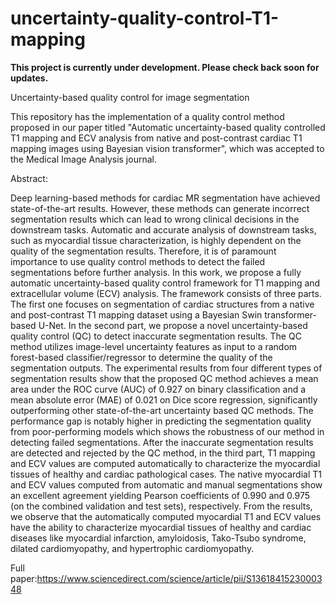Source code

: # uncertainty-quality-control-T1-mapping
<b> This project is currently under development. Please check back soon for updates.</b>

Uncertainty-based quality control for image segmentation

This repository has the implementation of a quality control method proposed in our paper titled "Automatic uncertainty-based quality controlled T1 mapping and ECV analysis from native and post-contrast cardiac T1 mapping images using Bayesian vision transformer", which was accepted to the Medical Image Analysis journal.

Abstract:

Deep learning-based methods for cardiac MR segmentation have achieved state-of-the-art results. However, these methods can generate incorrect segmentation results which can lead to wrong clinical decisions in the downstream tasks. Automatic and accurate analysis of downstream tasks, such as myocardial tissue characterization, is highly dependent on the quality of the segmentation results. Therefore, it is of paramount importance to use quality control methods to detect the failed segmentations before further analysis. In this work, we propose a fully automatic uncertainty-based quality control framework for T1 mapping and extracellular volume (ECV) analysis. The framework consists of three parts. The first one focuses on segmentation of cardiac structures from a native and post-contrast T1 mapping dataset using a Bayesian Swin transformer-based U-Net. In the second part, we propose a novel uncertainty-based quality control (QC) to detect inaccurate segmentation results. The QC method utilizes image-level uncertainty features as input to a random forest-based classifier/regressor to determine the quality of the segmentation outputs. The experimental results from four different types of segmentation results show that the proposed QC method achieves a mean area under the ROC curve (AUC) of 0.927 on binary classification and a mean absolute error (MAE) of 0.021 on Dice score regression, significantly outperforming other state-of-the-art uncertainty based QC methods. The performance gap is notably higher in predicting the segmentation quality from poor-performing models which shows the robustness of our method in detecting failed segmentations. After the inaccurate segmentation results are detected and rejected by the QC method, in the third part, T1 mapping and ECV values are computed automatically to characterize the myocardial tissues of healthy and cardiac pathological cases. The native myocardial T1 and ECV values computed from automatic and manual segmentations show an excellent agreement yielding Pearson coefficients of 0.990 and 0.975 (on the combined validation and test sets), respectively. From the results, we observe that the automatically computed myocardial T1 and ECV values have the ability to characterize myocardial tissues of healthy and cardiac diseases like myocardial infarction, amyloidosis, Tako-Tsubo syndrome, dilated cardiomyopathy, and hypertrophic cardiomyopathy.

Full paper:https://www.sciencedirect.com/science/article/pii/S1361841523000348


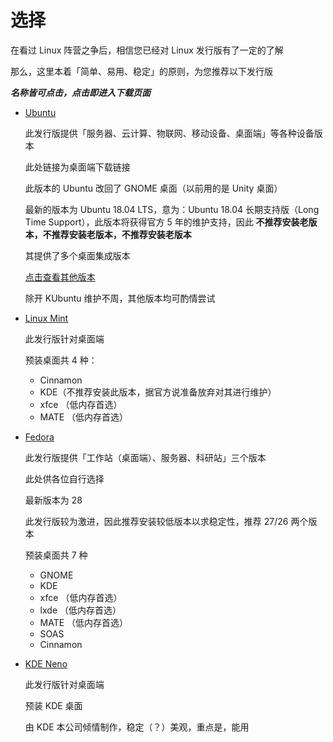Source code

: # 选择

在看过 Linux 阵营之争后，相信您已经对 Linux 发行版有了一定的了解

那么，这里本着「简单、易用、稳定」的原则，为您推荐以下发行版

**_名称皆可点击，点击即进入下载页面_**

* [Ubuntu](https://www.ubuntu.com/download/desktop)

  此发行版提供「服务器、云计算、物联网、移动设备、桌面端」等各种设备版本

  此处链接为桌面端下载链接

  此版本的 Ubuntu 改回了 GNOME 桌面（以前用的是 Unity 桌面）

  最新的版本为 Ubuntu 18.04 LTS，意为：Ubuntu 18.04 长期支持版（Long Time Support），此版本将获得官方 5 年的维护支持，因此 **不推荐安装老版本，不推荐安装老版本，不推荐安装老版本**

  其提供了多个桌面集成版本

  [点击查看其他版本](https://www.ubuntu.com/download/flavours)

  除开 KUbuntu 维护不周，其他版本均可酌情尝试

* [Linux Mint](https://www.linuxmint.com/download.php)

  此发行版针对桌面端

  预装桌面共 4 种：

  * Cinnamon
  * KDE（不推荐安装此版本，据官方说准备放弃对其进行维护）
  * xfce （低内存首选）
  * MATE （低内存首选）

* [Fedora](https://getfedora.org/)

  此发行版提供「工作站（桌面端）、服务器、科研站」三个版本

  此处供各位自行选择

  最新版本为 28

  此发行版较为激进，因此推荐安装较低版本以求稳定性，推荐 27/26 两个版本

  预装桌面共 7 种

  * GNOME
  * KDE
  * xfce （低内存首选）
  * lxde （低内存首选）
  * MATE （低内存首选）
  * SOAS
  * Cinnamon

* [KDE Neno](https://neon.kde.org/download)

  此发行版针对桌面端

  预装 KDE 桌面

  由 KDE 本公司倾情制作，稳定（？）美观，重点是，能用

Task to carry out -> Copy out the material word for word, without any images.

Exercise answer ->
Source code

: # uncertainty-quality-control-T1-mapping
<b> This project is currently under development. Please check back soon for updates.</b>

Uncertainty-based quality control for image segmentation

This repository has the implementation of a quality control method proposed in our paper titled "Automatic uncertainty-based quality controlled T1 mapping and ECV analysis from native and post-contrast cardiac T1 mapping images using Bayesian vision transformer", which was accepted to the Medical Image Analysis journal.

Abstract:

Deep learning-based methods for cardiac MR segmentation have achieved state-of-the-art results. However, these methods can generate incorrect segmentation results which can lead to wrong clinical decisions in the downstream tasks. Automatic and accurate analysis of downstream tasks, such as myocardial tissue characterization, is highly dependent on the quality of the segmentation results. Therefore, it is of paramount importance to use quality control methods to detect the failed segmentations before further analysis. In this work, we propose a fully automatic uncertainty-based quality control framework for T1 mapping and extracellular volume (ECV) analysis. The framework consists of three parts. The first one focuses on segmentation of cardiac structures from a native and post-contrast T1 mapping dataset using a Bayesian Swin transformer-based U-Net. In the second part, we propose a novel uncertainty-based quality control (QC) to detect inaccurate segmentation results. The QC method utilizes image-level uncertainty features as input to a random forest-based classifier/regressor to determine the quality of the segmentation outputs. The experimental results from four different types of segmentation results show that the proposed QC method achieves a mean area under the ROC curve (AUC) of 0.927 on binary classification and a mean absolute error (MAE) of 0.021 on Dice score regression, significantly outperforming other state-of-the-art uncertainty based QC methods. The performance gap is notably higher in predicting the segmentation quality from poor-performing models which shows the robustness of our method in detecting failed segmentations. After the inaccurate segmentation results are detected and rejected by the QC method, in the third part, T1 mapping and ECV values are computed automatically to characterize the myocardial tissues of healthy and cardiac pathological cases. The native myocardial T1 and ECV values computed from automatic and manual segmentations show an excellent agreement yielding Pearson coefficients of 0.990 and 0.975 (on the combined validation and test sets), respectively. From the results, we observe that the automatically computed myocardial T1 and ECV values have the ability to characterize myocardial tissues of healthy and cardiac diseases like myocardial infarction, amyloidosis, Tako-Tsubo syndrome, dilated cardiomyopathy, and hypertrophic cardiomyopathy.

Full paper:https://www.sciencedirect.com/science/article/pii/S1361841523000348


Source code

: # 选择

在看过 Linux 阵营之争后，相信您已经对 Linux 发行版有了一定的了解

那么，这里本着「简单、易用、稳定」的原则，为您推荐以下发行版

**_名称皆可点击，点击即进入下载页面_**

* [Ubuntu](https://www.ubuntu.com/download/desktop)

  此发行版提供「服务器、云计算、物联网、移动设备、桌面端」等各种设备版本

  此处链接为桌面端下载链接

  此版本的 Ubuntu 改回了 GNOME 桌面（以前用的是 Unity 桌面）

  最新的版本为 Ubuntu 18.04 LTS，意为：Ubuntu 18.04 长期支持版（Long Time Support），此版本将获得官方 5 年的维护支持，因此 **不推荐安装老版本，不推荐安装老版本，不推荐安装老版本**

  其提供了多个桌面集成版本

  [点击查看其他版本](https://www.ubuntu.com/download/flavours)

  除开 KUbuntu 维护不周，其他版本均可酌情尝试

* [Linux Mint](https://www.linuxmint.com/download.php)

  此发行版针对桌面端

  预装桌面共 4 种：

  * Cinnamon
  * KDE（不推荐安装此版本，据官方说准备放弃对其进行维护）
  * xfce （低内存首选）
  * MATE （低内存首选）

* [Fedora](https://getfedora.org/)

  此发行版提供「工作站（桌面端）、服务器、科研站」三个版本

  此处供各位自行选择

  最新版本为 28

  此发行版较为激进，因此推荐安装较低版本以求稳定性，推荐 27/26 两个版本

  预装桌面共 7 种

  * GNOME
  * KDE
  * xfce （低内存首选）
  * lxde （低内存首选）
  * MATE （低内存首选）
  * SOAS
  * Cinnamon

* [KDE Neno](https://neon.kde.org/download)

  此发行版针对桌面端

  预装 KDE 桌面

  由 KDE 本公司倾情制作，稳定（？）美观，重点是，能用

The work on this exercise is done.